This post is based on a conversation I had with Allan Adams at Mathcamp a few summers ago, and I was reminded of it by an aside in Mike Freedman’s talk in Scott’s backyard on Friday. As usual with blog posts based on other people’s talks, all good ideas in this post should be attributed to Allan and Mike and all mistakes to me. Furthermore I think everything I say here is obvious to people who actually know physics.
My basic confusion was how physical intuition (in particular in quantum field theory) could be applied to so many mathematical settings when there’s only one physical world so there’s no reason to think any intuition built up within that single example would apply any more generally than that one example. What Allan pointed out to me is that it’s not true that physicists are only studying one example. Although there may only be one fundamental theory of physics, by looking at various particular physical systems the limiting behavior becomes its own theory. The physics at the surface of a black hole can be thought of as its own example; the physics of superconductors is its own example; etc. Because all of these examples are physical (they involve minimizing actions, they’re quantum, etc.) they have a lot of attributes in common, so intuition and general techniques can be developed by understanding their commonalities.

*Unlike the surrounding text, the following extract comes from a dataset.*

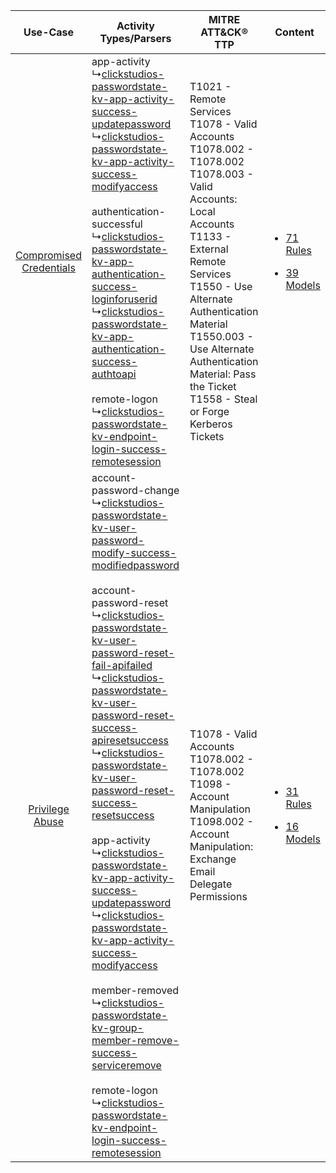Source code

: |    Use-Case    | Activity Types/Parsers    | MITRE ATT&CK® TTP    | Content    |
|:----:| ---- | ---- | ---- |
| [Compromised Credentials](../../../UseCases/uc_compromised_credentials.md) |  app-activity<br> ↳[clickstudios-passwordstate-kv-app-activity-success-updatepassword](Ps/pC_clickstudiospasswordstatekvappactivitysuccessupdatepassword.md)<br> ↳[clickstudios-passwordstate-kv-app-activity-success-modifyaccess](Ps/pC_clickstudiospasswordstatekvappactivitysuccessmodifyaccess.md)<br><br> authentication-successful<br> ↳[clickstudios-passwordstate-kv-app-authentication-success-loginforuserid](Ps/pC_clickstudiospasswordstatekvappauthenticationsuccessloginforuserid.md)<br> ↳[clickstudios-passwordstate-kv-app-authentication-success-authtoapi](Ps/pC_clickstudiospasswordstatekvappauthenticationsuccessauthtoapi.md)<br><br> remote-logon<br> ↳[clickstudios-passwordstate-kv-endpoint-login-success-remotesession](Ps/pC_clickstudiospasswordstatekvendpointloginsuccessremotesession.md)<br>    | T1021 - Remote Services<br>T1078 - Valid Accounts<br>T1078.002 - T1078.002<br>T1078.003 - Valid Accounts: Local Accounts<br>T1133 - External Remote Services<br>T1550 - Use Alternate Authentication Material<br>T1550.003 - Use Alternate Authentication Material: Pass the Ticket<br>T1558 - Steal or Forge Kerberos Tickets<br> | [<ul><li>71 Rules</li></ul><ul><li>39 Models</li></ul>](RM/r_m_click_studios_passwordstate_Compromised_Credentials.md) |
|         [Privilege Abuse](../../../UseCases/uc_privilege_abuse.md)         |  account-password-change<br> ↳[clickstudios-passwordstate-kv-user-password-modify-success-modifiedpassword](Ps/pC_clickstudiospasswordstatekvuserpasswordmodifysuccessmodifiedpassword.md)<br><br> account-password-reset<br> ↳[clickstudios-passwordstate-kv-user-password-reset-fail-apifailed](Ps/pC_clickstudiospasswordstatekvuserpasswordresetfailapifailed.md)<br> ↳[clickstudios-passwordstate-kv-user-password-reset-success-apiresetsuccess](Ps/pC_clickstudiospasswordstatekvuserpasswordresetsuccessapiresetsuccess.md)<br> ↳[clickstudios-passwordstate-kv-user-password-reset-success-resetsuccess](Ps/pC_clickstudiospasswordstatekvuserpasswordresetsuccessresetsuccess.md)<br><br> app-activity<br> ↳[clickstudios-passwordstate-kv-app-activity-success-updatepassword](Ps/pC_clickstudiospasswordstatekvappactivitysuccessupdatepassword.md)<br> ↳[clickstudios-passwordstate-kv-app-activity-success-modifyaccess](Ps/pC_clickstudiospasswordstatekvappactivitysuccessmodifyaccess.md)<br><br> member-removed<br> ↳[clickstudios-passwordstate-kv-group-member-remove-success-serviceremove](Ps/pC_clickstudiospasswordstatekvgroupmemberremovesuccessserviceremove.md)<br><br> remote-logon<br> ↳[clickstudios-passwordstate-kv-endpoint-login-success-remotesession](Ps/pC_clickstudiospasswordstatekvendpointloginsuccessremotesession.md)<br> | T1078 - Valid Accounts<br>T1078.002 - T1078.002<br>T1098 - Account Manipulation<br>T1098.002 - Account Manipulation: Exchange Email Delegate Permissions<br>    | [<ul><li>31 Rules</li></ul><ul><li>16 Models</li></ul>](RM/r_m_click_studios_passwordstate_Privilege_Abuse.md)         |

Mike made two comments in his talk (on K-theory and superconductors) that flesh out this idea further. He was discussing the BCS superconductor and explained that when physicists refer to a theory by initials they’re not just being polite, what they mean is that you’re studying the mathematical model rather than any particularly instantation of it. In particular, the model doesn’t care if there are exactly 10^9 electron pairs or the exact composition of the material, it is studying the abstract setting that appears in the limit. By calling it the “BCS superconductor” they mean that in some sense they’re studying the physics of a different world. In particular, in the BCS setting since you’re assuming that there’s a huge sea of electron pairs the “vacuum” consists of this huge sea. This explains how physicists can develop intuition for more general notions of vacuum: they’re not always studying the absolute vacuum, they’re also studying other systems with states that have the properties of being a “vacuum.” This particular vacuum has a delightfully strange property. Since a new electron pair doesn’t change the underlying vacuum, in this “world” electric charge isn’t preserved!